▶ _Provided records_
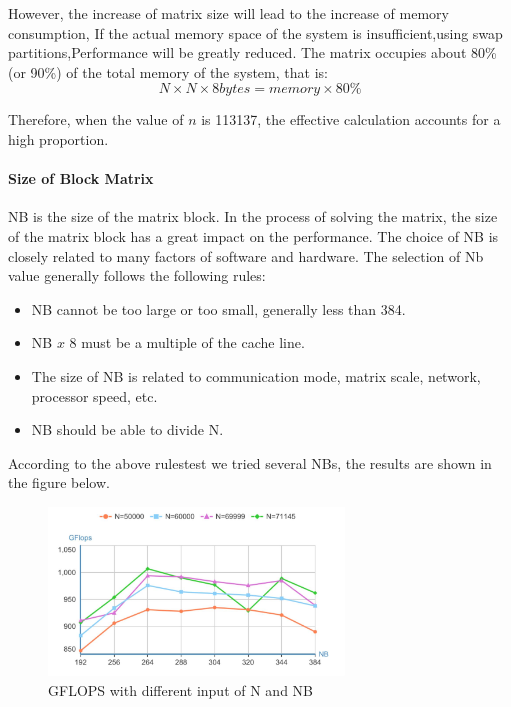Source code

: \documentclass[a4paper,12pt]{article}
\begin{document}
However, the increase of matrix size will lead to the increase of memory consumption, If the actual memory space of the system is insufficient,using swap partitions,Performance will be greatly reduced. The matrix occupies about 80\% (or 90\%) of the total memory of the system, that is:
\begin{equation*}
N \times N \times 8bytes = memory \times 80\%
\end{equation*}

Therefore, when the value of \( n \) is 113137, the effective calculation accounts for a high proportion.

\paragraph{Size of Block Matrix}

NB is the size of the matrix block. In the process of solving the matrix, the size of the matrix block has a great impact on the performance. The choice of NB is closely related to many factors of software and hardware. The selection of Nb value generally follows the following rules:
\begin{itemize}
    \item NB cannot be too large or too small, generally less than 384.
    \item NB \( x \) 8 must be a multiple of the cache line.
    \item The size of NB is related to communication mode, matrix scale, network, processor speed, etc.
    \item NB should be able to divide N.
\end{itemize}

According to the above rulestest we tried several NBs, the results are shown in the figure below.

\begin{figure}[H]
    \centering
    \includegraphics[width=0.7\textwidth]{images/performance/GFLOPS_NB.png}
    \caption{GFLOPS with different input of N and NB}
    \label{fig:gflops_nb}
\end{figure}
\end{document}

▶ _Work request_
For each line in the data that holds the word "begin", copy the line.

▶ _Task result_
\begin{document}
\begin{equation*}
\begin{itemize}
\begin{figure}[H]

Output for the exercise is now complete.